Lo miré fijamente.
“¿Qué pasa?”
Se le tensó la mandíbula. Miró a Elsie, luego al pasillo cerca del escenario.
“No armes un escándalo. Ven conmigo.”
Debería haber llamado al director en ese mismo instante.
En cambio, lo seguí.
Mason me condujo por el pasillo tenuemente iluminado, pasando junto a la vitrina de trofeos, hasta llegar a la sala de música. Se detuvo frente a un pequeño trastero detrás del escenario y abrió la puerta.
En el interior, bajo una luz parpadeante, un hombre permanecía encorvado sobre un cubo volcado.
Al principio, solo veía canas y hombros cansados.
Entonces levantó la cabeza.
“¿TÚ?”, grité. “¿Tú hiciste esto? ¿Cómo pudiste?”
Darren se levantó tan rápido que casi se tropieza con el estante que tenía detrás.

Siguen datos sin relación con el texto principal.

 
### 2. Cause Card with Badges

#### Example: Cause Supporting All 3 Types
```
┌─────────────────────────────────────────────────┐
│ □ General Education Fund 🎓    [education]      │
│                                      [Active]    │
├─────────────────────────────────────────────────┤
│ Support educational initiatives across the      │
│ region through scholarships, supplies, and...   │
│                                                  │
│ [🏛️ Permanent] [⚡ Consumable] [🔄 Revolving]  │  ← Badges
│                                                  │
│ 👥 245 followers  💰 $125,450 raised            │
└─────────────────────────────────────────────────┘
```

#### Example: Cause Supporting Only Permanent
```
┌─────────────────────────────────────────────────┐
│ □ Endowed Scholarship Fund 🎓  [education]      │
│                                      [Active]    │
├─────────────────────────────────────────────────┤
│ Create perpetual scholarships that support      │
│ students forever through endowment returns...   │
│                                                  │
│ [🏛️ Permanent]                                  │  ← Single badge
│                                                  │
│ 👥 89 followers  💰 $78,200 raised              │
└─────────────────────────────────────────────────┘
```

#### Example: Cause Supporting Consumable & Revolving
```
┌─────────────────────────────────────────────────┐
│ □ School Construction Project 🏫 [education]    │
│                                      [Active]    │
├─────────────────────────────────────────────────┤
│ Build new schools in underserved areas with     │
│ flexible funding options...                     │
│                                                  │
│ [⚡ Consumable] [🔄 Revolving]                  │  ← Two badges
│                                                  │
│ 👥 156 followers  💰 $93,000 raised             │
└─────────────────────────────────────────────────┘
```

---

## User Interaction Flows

“Rachel, ¿puedo explicarte…?”
“No. No tienes derecho a dar explicaciones. Nos abandonaste a Elsie y a mí la noche que te fuiste de mi baile de graduación. ¿Y ahora has usado a un adolescente para manipular a tu hija? ¿Qué podrías decir para justificarlo?”
Mason se estremeció.
Darren frunció el ceño.
“Yo no lo contraté. No exactamente. Llegamos a un acuerdo. Pero eso no viene al caso. Lo hice porque necesitaba tener la oportunidad de hablar con ella.”
Lo miré fijamente, demasiado atónita para hablar.

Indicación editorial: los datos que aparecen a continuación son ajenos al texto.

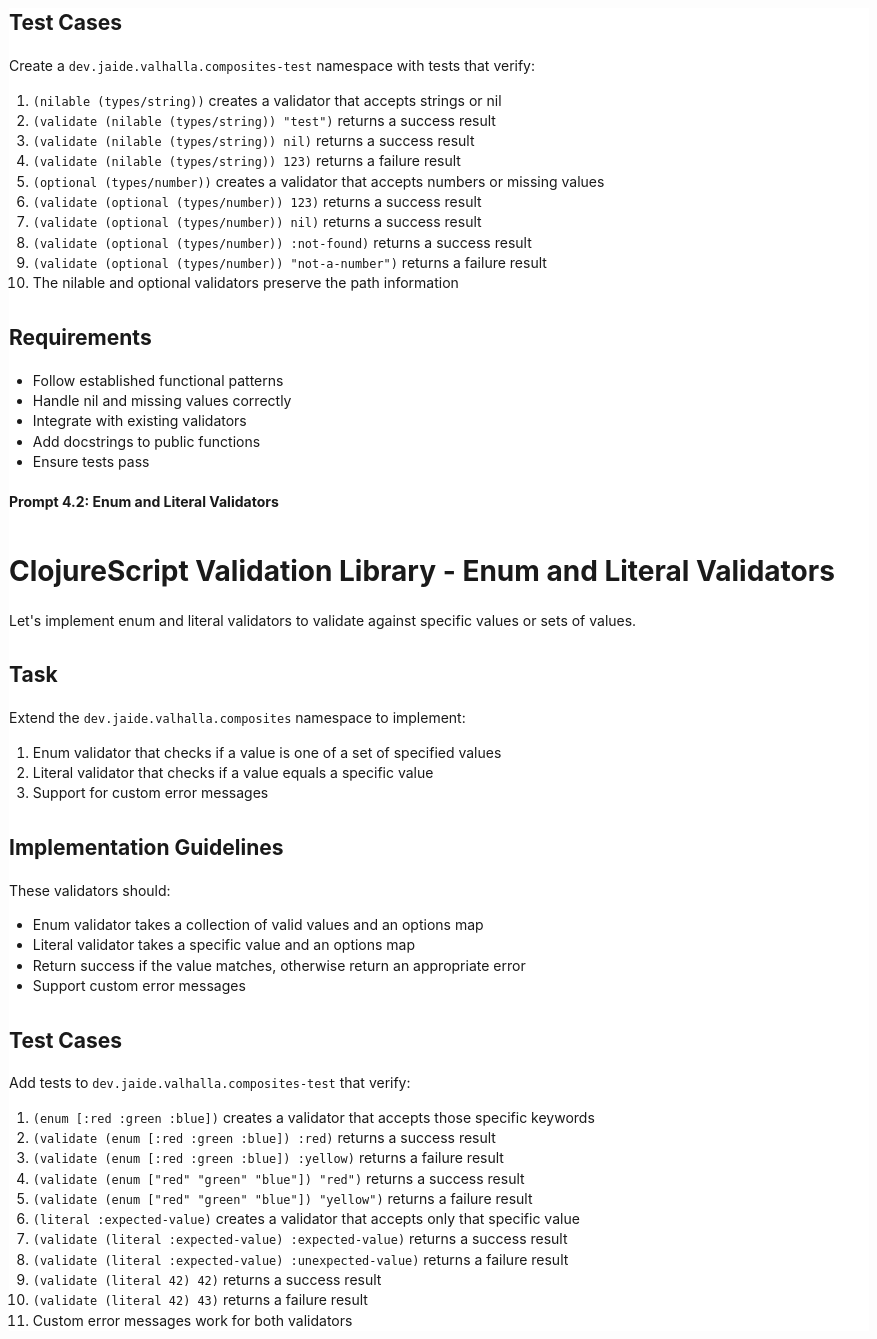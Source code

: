 ## Test Cases
Create a `dev.jaide.valhalla.composites-test` namespace with tests that verify:
1. `(nilable (types/string))` creates a validator that accepts strings or nil
2. `(validate (nilable (types/string)) "test")` returns a success result
3. `(validate (nilable (types/string)) nil)` returns a success result
4. `(validate (nilable (types/string)) 123)` returns a failure result
5. `(optional (types/number))` creates a validator that accepts numbers or missing values
6. `(validate (optional (types/number)) 123)` returns a success result
7. `(validate (optional (types/number)) nil)` returns a success result
8. `(validate (optional (types/number)) :not-found)` returns a success result
9. `(validate (optional (types/number)) "not-a-number")` returns a failure result
10. The nilable and optional validators preserve the path information

## Requirements
- Follow established functional patterns
- Handle nil and missing values correctly
- Integrate with existing validators
- Add docstrings to public functions
- Ensure tests pass

#### Prompt 4.2: Enum and Literal Validators

# ClojureScript Validation Library - Enum and Literal Validators

Let's implement enum and literal validators to validate against specific values or sets of values.

## Task
Extend the `dev.jaide.valhalla.composites` namespace to implement:

1. Enum validator that checks if a value is one of a set of specified values
2. Literal validator that checks if a value equals a specific value
3. Support for custom error messages

## Implementation Guidelines
These validators should:
- Enum validator takes a collection of valid values and an options map
- Literal validator takes a specific value and an options map
- Return success if the value matches, otherwise return an appropriate error
- Support custom error messages

## Test Cases
Add tests to `dev.jaide.valhalla.composites-test` that verify:
1. `(enum [:red :green :blue])` creates a validator that accepts those specific keywords
2. `(validate (enum [:red :green :blue]) :red)` returns a success result
3. `(validate (enum [:red :green :blue]) :yellow)` returns a failure result
4. `(validate (enum ["red" "green" "blue"]) "red")` returns a success result
5. `(validate (enum ["red" "green" "blue"]) "yellow")` returns a failure result
6. `(literal :expected-value)` creates a validator that accepts only that specific value
7. `(validate (literal :expected-value) :expected-value)` returns a success result
8. `(validate (literal :expected-value) :unexpected-value)` returns a failure result
9. `(validate (literal 42) 42)` returns a success result
10. `(validate (literal 42) 43)` returns a failure result
11. Custom error messages work for both validators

—Por favor, Rachel —dijo—. Quiero arreglar las cosas. Ahora tengo dinero. Puedo ayudarnos a los dos.
—¿Convertiste el baile de graduación de Elsie en una trampa porque querías arreglar las cosas?
Él asintió.
“Desapareciste durante años”, dije. “Sin apoyo. Sin cartas. Sin felicitaciones de cumpleaños. Absolutamente nada.”
“Lo sé.”
“¿Y ahora elegiste su baile de graduación? ¿A través de él?” Señalé a Mason, que parecía a punto de desaparecer. “¿Te das cuenta de lo que le acabas de hacer?”
El rostro de Darren se contrajo de culpa.
Pero en ese momento, vi la verdad.
Él no había cambiado.
Seguía siendo el mismo chico egoísta que hacía promesas y luego huía cuando las cosas se ponían difíciles.
Entonces, de repente, se me ocurrió una idea.
Lo miré fijamente durante un buen rato, y luego dejé caer los hombros.
Su rostro cambió al instante. La esperanza reemplazó la vergüenza.
—Tal vez tengas razón —dije en voz baja—. Tal vez ya hemos ido demasiado lejos.
Asintió rápidamente. “Exacto.”
“Si Elsie descubre que planeaste todo esto antes de escucharte, se escapará.”
“Eso es exactamente lo que intentaba decir.”
“Entonces, déjame hablar con ella primero.”
Dio un paso más cerca.
“¿Me ayudarás?”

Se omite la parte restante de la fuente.